Proyek ini merupakan bagian dari strategi hilirisasi industri dan ketahanan pangan di provinsi ujung barat Indonesia itu.
CEO PT Flora Agung, Ivansyah, menyampaikan bahwa pembangunan pabrik akan dimulai dalam enam bulan ke depan, setelah penandatanganan kerja sama yang dijadwalkan pada Rabu (30/4/2025) sore ini.
“Target kami, enam bulan ke depan pembangunan awal sudah selesai. Kami berencana meletakkan batu pertama bulan depan,” kata Ivansyah dalam audiensi dengan Pemerintah Aceh di Banda Aceh.

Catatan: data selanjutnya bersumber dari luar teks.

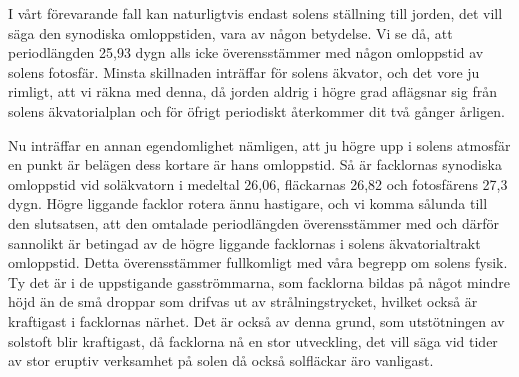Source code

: \documentclass[a4paper, 12pt, oneside, swedish]{article}
\begin{document}
I vårt förevarande fall kan naturligtvis endast solens ställning till jorden, det vill säga den synodiska omloppstiden, vara av någon betydelse. Vi se då, att periodlängden 25,93 dygn alls icke överensstämmer med någon omloppstid av solens fotosfär. Minsta skillnaden inträffar för solens äkvator, och det vore ju rimligt, att vi räkna med denna, då jorden aldrig i högre grad aflägsnar sig från solens äkvatorialplan och för öfrigt periodiskt återkommer dit två gånger årligen.

Nu inträffar en annan egendomlighet nämligen, att ju högre upp i solens atmosfär en punkt är belägen dess kortare är hans omloppstid. Så är facklornas synodiska omloppstid vid soläkvatorn i medeltal 26,06, fläckarnas 26,82 och fotosfärens 27,3 dygn. Högre liggande facklor rotera ännu hastigare, och vi komma sålunda till den slutsatsen, att den omtalade periodlängden överensstämmer med och därför sannolikt är betingad av de högre liggande facklornas i solens äkvatorialtrakt omloppstid. Detta överensstämmer fullkomligt med våra begrepp om solens fysik. Ty det är i de uppstigande gasströmmarna, som facklorna bildas på något mindre höjd än de små droppar som drifvas ut av strålningstrycket, hvilket också är kraftigast i facklornas närhet. Det är också av denna grund, som utstötningen av solstoft blir kraftigast, då facklorna nå en stor utveckling, det vill säga vid tider av stor eruptiv verksamhet på solen då också solfläckar äro vanligast.
\end{document}
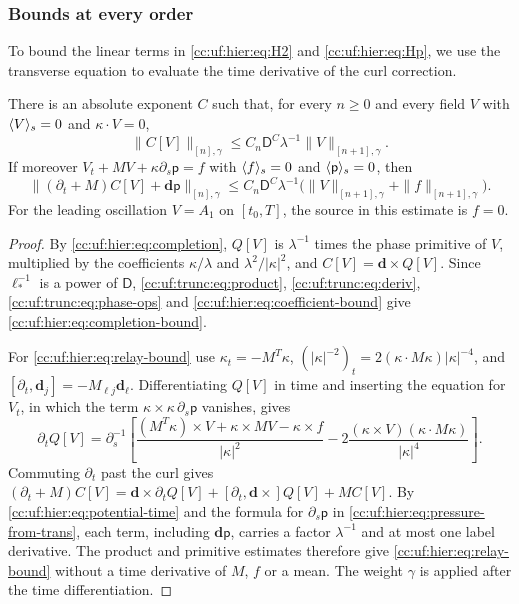 \subsubsection{Bounds at every order}

To bound the linear terms in \eqref{cc:uf:hier:eq:H2} and
\eqref{cc:uf:hier:eq:Hp}, we use the transverse equation to evaluate
the time derivative of the curl correction.
\begin{lemma}\label{cc:uf:hier:lem:relay}
There is an absolute exponent $C$ such that, for every \(n\ge0\) and
every field $V$ with $\langle V\rangle_s=0$ and $\kappa\cdot V=0$,
\begin{equation}\label{cc:uf:hier:eq:completion-bound}
 \|C[V]\|_{[n],\gamma}\le C_n\mathsf D^C\lambda^{-1}\|V\|_{[n+1],\gamma}.
\end{equation}
If moreover \(V_t+MV+\kappa\partial_s\mathsf p=f\) with $\langle f\rangle_s=0$ and
$\langle \mathsf p\rangle_s=0$, then
\begin{equation}\label{cc:uf:hier:eq:relay-bound}
 \|(\partial_t+M)C[V]+\mathbf d\mathsf p\|_{[n],\gamma}
 \le C_n\mathsf D^C\lambda^{-1}
             \bigl(\|V\|_{[n+1],\gamma}+\|f\|_{[n+1],\gamma}\bigr).
\end{equation}
For the leading oscillation $V=A_1$ on $[t_0,T]$, the source in this estimate is
$f=0$.
\end{lemma}
\begin{proof}
By \eqref{cc:uf:hier:eq:completion}, $Q[V]$ is $\lambda^{-1}$ times the
phase primitive of $V$, multiplied by the coefficients $\kappa/\lambda$
and $\lambda^2/|\kappa|^2$, and $C[V]=\mathbf d\times Q[V]$.
Since $\ell_*^{-1}$ is a power of $\mathsf D$,
\eqref{cc:uf:trunc:eq:product}, \eqref{cc:uf:trunc:eq:deriv},
\eqref{cc:uf:trunc:eq:phase-ops} and
\eqref{cc:uf:hier:eq:coefficient-bound} give
\eqref{cc:uf:hier:eq:completion-bound}.

For \eqref{cc:uf:hier:eq:relay-bound} use \(\kappa_t=-M^T\kappa\),
\((|\kappa|^{-2})_t=2(\kappa\cdot M\kappa)|\kappa|^{-4}\),
and \([\partial_t,\mathbf d_j]=-M_{\ell j}\mathbf d_\ell\).
Differentiating $Q[V]$ in time and inserting the equation for $V_t$, in
which the term \(\kappa\times\kappa\,\partial_s\mathsf p\) vanishes, gives
\begin{equation}\label{cc:uf:hier:eq:potential-time}
 \partial_tQ[V]=\partial_s^{-1}\left[
  \frac{(M^T\kappa)\times V+\kappa\times MV-\kappa\times f}
       {|\kappa|^2}
  -2\frac{(\kappa\times V)(\kappa\cdot M\kappa)}
             {|\kappa|^4}\right].
\end{equation}
Commuting $\partial_t$ past the curl gives
$(\partial_t+M)C[V]=\mathbf d\times\partial_tQ[V]
+[\partial_t,\mathbf d\times]Q[V]+MC[V]$.
By \eqref{cc:uf:hier:eq:potential-time} and the formula for
$\partial_s\mathsf p$ in \eqref{cc:uf:hier:eq:pressure-from-trans},
each term, including $\mathbf d\mathsf p$, carries a factor $\lambda^{-1}$
and at most one label derivative. The product and primitive estimates
therefore give \eqref{cc:uf:hier:eq:relay-bound} without a time derivative
of $M$, $f$ or a mean. The weight $\gamma$ is applied after the time
differentiation.
\end{proof}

pembangunan pabrik minyak goreng pertama di Aceh itu akan menelan biaya sekitar Rp100 hingga Rp150 miliar
Dalam kesempatan tersebut, Ivansyah didampingi Chief Operational Officer Zia Muhammad dan Chief Business Development Muhammad Iqbal.

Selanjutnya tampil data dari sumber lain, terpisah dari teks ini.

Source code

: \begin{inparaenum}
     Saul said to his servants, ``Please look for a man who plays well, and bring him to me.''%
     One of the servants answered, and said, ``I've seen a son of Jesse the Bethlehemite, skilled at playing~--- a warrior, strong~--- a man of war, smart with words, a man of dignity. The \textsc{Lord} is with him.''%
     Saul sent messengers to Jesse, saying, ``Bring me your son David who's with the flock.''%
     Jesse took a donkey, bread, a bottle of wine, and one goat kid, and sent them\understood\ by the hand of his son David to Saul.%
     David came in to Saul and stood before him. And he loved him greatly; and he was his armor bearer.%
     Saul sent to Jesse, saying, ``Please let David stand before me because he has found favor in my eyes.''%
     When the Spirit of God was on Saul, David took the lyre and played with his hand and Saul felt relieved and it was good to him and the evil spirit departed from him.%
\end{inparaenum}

Menurutnya, konsumsi bahan pokok di Aceh, seperti minyak goreng, masih sangat bergantung pada pasokan dari luar daerah, padahal Aceh memiliki potensi besar sebagai penghasil Crude Palm Oil (CPO), dengan produksi mencapai 800 ribu hingga 1 juta ton per tahun dari 64 pabrik kelapa sawit (PKS).

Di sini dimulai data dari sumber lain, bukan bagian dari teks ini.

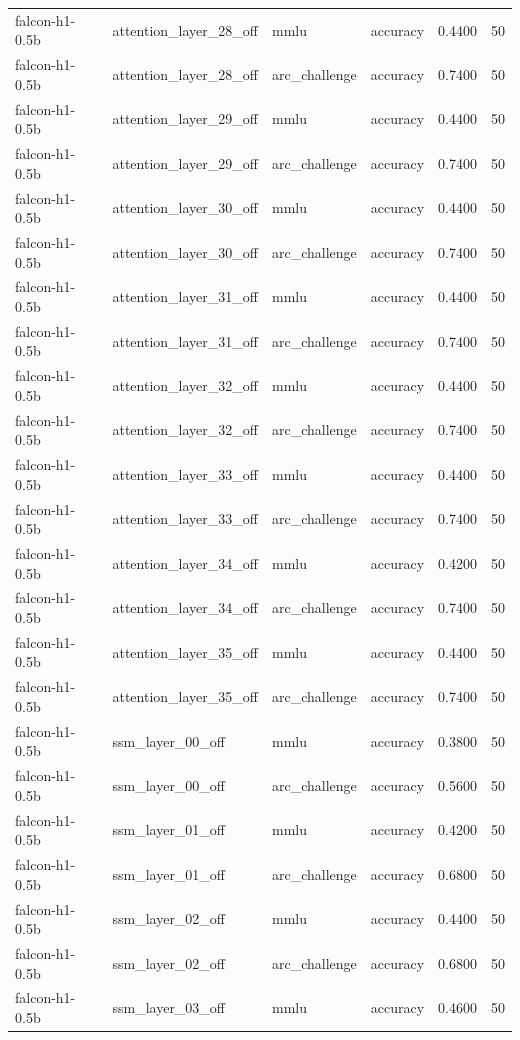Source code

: \begin{tabular}{llllrr}
falcon-h1-0.5b & attention_layer_28_off & mmlu & accuracy & 0.4400 & 50 \\
falcon-h1-0.5b & attention_layer_28_off & arc_challenge & accuracy & 0.7400 & 50 \\
falcon-h1-0.5b & attention_layer_29_off & mmlu & accuracy & 0.4400 & 50 \\
falcon-h1-0.5b & attention_layer_29_off & arc_challenge & accuracy & 0.7400 & 50 \\
falcon-h1-0.5b & attention_layer_30_off & mmlu & accuracy & 0.4400 & 50 \\
falcon-h1-0.5b & attention_layer_30_off & arc_challenge & accuracy & 0.7400 & 50 \\
falcon-h1-0.5b & attention_layer_31_off & mmlu & accuracy & 0.4400 & 50 \\
falcon-h1-0.5b & attention_layer_31_off & arc_challenge & accuracy & 0.7400 & 50 \\
falcon-h1-0.5b & attention_layer_32_off & mmlu & accuracy & 0.4400 & 50 \\
falcon-h1-0.5b & attention_layer_32_off & arc_challenge & accuracy & 0.7400 & 50 \\
falcon-h1-0.5b & attention_layer_33_off & mmlu & accuracy & 0.4400 & 50 \\
falcon-h1-0.5b & attention_layer_33_off & arc_challenge & accuracy & 0.7400 & 50 \\
falcon-h1-0.5b & attention_layer_34_off & mmlu & accuracy & 0.4200 & 50 \\
falcon-h1-0.5b & attention_layer_34_off & arc_challenge & accuracy & 0.7400 & 50 \\
falcon-h1-0.5b & attention_layer_35_off & mmlu & accuracy & 0.4400 & 50 \\
falcon-h1-0.5b & attention_layer_35_off & arc_challenge & accuracy & 0.7400 & 50 \\
falcon-h1-0.5b & ssm_layer_00_off & mmlu & accuracy & 0.3800 & 50 \\
falcon-h1-0.5b & ssm_layer_00_off & arc_challenge & accuracy & 0.5600 & 50 \\
falcon-h1-0.5b & ssm_layer_01_off & mmlu & accuracy & 0.4200 & 50 \\
falcon-h1-0.5b & ssm_layer_01_off & arc_challenge & accuracy & 0.6800 & 50 \\
falcon-h1-0.5b & ssm_layer_02_off & mmlu & accuracy & 0.4400 & 50 \\
falcon-h1-0.5b & ssm_layer_02_off & arc_challenge & accuracy & 0.6800 & 50 \\
falcon-h1-0.5b & ssm_layer_03_off & mmlu & accuracy & 0.4600 & 50 \\

\end{tabular}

“Namun, hingga kini belum ada satu pun refinery di Aceh. Nilai tambah justru dinikmati daerah lain,” ujarnya.
Pembangunan refinery ini ditargetkan memiliki kapasitas produksi 1.000 hingga 1.500 ton per hari, dengan nilai investasi mencapai sekitar Rp1,5 triliun untuk satu jalur produksi.
Lebih lanjut, Ivansyah menjelaskan bahwa Pantai Timur Aceh memiliki pelabuhan yang stabil dan dalam, sehingga lebih cocok untuk lokasi refinery. Sementara Pantai Barat juga memiliki potensi besar, namun belum didukung fasilitas pelabuhan yang memadai untuk kapal besar.
Selain pabrik minyak goreng, PT Flora Agung juga merancang pembangunan rice mill dan silo sebagai fasilitas penyimpanan dan pengeringan hasil panen seperti padi dan jagung. Hal ini ditujukan untuk menjaga kualitas komoditas serta memperkuat ketahanan pangan daerah.
Tak hanya itu, perusahaan juga menjajaki pengembangan sektor peternakan seperti penggemukan sapi, ayam petelur, serta pembangunan pabrik pakan ternak. Lokasi-lokasi potensial untuk proyek ini akan ditentukan bersama Pemerintah Aceh melalui survei lapangan.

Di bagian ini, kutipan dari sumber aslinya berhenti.